Spring 2011 GRASP Seminar - Thomas Henderson, National Science Foundation, "Robotics at NSF: CISE Programs and Initiatives"

Abstract: A wide variety of funding opportunities in robotics exist at the National Science Foundation, and they will be discussed from the viewpoint of the Computer and Information Science and Engineering Directorate. This ranges from core programs, to cross-cutting programs (e.g., Smart Health and Wellbeing), closely related programs (e.g., Cyber-Physical Systems), and international programs (e.g., Partnerships in International Research and Education). New initiatives will be discussed including the National Robotics Initiative and related Requests for Proposals, and international collaborative research initiatives, such as the NSF-JST effort on Cognitive Robotics.

Presenter's biography

Thomas C. Henderson received his BS in Math with Honors from Louisiana State University in 1973 and his PhD in Computer Science from the University of Texas at Austin in 1979. He is currently a rotator (IPA) at the National Science Foundation (since August 2010), and a full Professor in the School of Computing at the University of Utah. He has been at Utah since 1982, and was a visiting professor at DLR in Germany in 1980, and at INRIA in France in 1981 and 1987, and at the University of Karlsruhe, Germany in 2003. Prof. Henderson was chairman of the Department of Computer Science at Utah from 1991-1997, and was the founding Director of the School of Computing from 2000-2003.

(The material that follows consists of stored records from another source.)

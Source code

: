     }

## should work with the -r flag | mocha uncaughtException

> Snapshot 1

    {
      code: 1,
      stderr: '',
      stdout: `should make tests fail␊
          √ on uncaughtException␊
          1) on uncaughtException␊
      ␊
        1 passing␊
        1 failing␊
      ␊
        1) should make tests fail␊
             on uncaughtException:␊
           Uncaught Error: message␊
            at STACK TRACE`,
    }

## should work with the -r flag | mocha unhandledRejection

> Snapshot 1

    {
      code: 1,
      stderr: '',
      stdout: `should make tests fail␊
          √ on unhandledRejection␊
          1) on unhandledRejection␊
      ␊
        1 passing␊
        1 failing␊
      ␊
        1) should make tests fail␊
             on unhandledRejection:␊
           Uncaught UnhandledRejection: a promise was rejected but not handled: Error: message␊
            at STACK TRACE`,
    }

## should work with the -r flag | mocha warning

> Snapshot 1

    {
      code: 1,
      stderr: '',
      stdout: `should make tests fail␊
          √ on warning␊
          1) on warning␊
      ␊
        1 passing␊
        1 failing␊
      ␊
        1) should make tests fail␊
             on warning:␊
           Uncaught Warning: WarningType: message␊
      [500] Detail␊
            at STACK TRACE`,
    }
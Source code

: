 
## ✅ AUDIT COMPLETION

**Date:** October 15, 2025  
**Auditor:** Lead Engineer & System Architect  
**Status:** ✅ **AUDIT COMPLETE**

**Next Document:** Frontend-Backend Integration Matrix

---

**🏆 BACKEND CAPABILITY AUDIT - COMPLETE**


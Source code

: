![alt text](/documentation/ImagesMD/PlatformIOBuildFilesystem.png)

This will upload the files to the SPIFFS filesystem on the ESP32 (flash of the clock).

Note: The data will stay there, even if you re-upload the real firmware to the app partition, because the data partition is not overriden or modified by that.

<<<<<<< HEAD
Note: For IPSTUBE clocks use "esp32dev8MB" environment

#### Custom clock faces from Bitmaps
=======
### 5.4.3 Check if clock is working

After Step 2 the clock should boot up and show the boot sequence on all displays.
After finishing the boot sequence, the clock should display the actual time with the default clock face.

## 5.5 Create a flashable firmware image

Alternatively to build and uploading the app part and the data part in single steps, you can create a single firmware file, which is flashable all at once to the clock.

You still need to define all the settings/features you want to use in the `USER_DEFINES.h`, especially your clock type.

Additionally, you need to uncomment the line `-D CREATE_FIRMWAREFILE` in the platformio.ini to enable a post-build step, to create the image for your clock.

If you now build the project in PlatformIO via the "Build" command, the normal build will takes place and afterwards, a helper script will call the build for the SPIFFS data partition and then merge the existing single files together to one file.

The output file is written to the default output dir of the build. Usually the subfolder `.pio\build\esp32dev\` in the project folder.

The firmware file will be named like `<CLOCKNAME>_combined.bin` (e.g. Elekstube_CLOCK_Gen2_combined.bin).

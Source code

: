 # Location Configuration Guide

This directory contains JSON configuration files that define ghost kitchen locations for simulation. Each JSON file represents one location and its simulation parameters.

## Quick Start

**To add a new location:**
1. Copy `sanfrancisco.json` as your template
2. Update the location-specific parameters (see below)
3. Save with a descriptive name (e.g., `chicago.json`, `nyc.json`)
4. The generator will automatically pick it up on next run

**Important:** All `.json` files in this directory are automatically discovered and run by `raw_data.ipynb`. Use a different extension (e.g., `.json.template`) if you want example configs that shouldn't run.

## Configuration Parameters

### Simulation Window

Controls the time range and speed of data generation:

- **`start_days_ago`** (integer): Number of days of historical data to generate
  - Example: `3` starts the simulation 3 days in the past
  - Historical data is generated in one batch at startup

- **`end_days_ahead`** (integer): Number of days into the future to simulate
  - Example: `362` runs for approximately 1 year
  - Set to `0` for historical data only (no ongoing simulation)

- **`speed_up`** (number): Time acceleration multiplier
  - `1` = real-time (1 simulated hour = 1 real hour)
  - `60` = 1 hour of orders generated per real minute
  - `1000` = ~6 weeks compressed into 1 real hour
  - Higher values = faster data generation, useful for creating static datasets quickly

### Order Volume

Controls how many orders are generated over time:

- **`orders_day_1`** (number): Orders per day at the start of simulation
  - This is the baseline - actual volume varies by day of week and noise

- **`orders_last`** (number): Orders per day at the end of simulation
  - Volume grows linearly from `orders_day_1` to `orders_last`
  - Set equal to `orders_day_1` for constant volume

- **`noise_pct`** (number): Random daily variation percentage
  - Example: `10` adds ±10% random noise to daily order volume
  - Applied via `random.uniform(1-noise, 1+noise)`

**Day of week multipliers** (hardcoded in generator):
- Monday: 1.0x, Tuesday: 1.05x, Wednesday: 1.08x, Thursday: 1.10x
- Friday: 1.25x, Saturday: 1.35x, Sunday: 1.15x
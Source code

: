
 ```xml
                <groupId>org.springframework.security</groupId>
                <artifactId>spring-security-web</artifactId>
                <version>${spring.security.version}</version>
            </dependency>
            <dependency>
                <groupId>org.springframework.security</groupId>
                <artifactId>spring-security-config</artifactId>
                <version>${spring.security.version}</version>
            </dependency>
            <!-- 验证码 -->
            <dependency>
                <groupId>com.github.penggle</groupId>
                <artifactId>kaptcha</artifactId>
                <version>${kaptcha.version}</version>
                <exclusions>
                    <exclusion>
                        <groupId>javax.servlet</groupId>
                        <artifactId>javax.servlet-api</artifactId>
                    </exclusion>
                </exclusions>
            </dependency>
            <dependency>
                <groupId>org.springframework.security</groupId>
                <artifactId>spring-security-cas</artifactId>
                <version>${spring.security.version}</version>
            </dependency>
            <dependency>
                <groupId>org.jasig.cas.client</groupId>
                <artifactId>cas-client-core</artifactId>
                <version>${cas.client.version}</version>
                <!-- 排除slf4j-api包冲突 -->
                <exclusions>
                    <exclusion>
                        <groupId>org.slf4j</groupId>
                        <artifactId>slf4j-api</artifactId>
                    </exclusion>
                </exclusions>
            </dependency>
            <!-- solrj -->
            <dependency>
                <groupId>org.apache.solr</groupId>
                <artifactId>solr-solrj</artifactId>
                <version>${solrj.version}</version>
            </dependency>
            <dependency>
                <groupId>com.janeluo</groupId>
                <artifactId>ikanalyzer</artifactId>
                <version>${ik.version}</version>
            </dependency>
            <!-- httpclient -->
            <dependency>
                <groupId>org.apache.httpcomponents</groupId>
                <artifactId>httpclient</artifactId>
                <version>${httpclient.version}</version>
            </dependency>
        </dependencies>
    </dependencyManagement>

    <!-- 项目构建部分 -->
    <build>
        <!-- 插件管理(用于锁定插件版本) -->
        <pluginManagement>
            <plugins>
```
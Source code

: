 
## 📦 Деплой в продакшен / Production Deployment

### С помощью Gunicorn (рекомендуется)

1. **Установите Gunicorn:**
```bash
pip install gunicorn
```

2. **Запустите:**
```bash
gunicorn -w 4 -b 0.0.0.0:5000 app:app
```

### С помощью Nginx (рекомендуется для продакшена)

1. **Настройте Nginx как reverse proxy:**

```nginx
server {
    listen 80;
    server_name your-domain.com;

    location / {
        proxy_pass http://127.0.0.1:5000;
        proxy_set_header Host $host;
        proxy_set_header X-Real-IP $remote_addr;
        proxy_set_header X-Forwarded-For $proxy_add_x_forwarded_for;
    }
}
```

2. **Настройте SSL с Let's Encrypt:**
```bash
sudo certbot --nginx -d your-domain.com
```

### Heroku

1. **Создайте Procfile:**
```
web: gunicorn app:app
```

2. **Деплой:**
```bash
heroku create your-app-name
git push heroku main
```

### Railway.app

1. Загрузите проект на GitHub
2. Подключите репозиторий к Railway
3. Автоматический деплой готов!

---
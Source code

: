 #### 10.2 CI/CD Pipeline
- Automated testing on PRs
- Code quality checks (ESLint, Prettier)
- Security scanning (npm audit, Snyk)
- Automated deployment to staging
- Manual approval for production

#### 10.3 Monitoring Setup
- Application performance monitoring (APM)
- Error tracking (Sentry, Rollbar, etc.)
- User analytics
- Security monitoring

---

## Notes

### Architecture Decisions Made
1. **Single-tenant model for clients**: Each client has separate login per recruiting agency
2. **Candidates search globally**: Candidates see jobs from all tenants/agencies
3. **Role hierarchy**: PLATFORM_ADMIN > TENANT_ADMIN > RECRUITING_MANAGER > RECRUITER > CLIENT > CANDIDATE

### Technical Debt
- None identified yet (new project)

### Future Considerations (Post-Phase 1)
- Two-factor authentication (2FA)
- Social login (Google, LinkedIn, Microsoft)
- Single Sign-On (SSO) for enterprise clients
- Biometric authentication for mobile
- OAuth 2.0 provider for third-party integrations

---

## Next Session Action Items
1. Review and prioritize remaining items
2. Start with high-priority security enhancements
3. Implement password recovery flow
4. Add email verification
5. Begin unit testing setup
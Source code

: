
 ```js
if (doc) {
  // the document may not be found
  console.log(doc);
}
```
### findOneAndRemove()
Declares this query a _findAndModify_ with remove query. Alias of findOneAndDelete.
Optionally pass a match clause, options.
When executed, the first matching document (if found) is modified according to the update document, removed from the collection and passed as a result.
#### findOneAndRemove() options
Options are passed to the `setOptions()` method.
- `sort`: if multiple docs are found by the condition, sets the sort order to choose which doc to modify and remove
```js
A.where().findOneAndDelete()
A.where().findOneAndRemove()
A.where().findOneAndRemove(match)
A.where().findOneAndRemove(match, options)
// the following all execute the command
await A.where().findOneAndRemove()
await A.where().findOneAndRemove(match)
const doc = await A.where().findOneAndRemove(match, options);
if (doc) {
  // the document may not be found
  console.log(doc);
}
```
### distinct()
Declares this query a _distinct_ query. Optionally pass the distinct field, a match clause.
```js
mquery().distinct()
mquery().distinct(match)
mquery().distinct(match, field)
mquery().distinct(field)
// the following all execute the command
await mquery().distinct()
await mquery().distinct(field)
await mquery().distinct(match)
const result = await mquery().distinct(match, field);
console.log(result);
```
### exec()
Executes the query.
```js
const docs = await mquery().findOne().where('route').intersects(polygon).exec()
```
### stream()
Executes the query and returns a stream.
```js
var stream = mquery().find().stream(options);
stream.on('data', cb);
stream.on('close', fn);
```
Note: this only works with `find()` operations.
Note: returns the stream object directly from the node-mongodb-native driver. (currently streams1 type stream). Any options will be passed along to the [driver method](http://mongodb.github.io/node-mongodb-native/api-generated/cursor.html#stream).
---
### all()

Prof. Henderson is the author of Discrete Relaxation Techniques (University of Oxford Press), and editor of Traditional and Non-Traditional Robotic  Sensors (Springer-Verlag); he served for 15 years as Co-Editor-in-Chief of the Journal of Robotics and Autonomous Systems and was an Associate Editor for the IEEE Transactions on Pattern Analysis and Machine Intelligence and IEEE Transactions on Robotics and Automation. His research interests include autonomous agents, robotics and computer vision, and his ultimate goal is to help realize functional androids. He has produced over 250 scholarly publications, and has been principal investigator on many significant research projects. Prof. Henderson is a Fellow of the IEEE, and received the Governor's Medal for Science and Technology in 2000.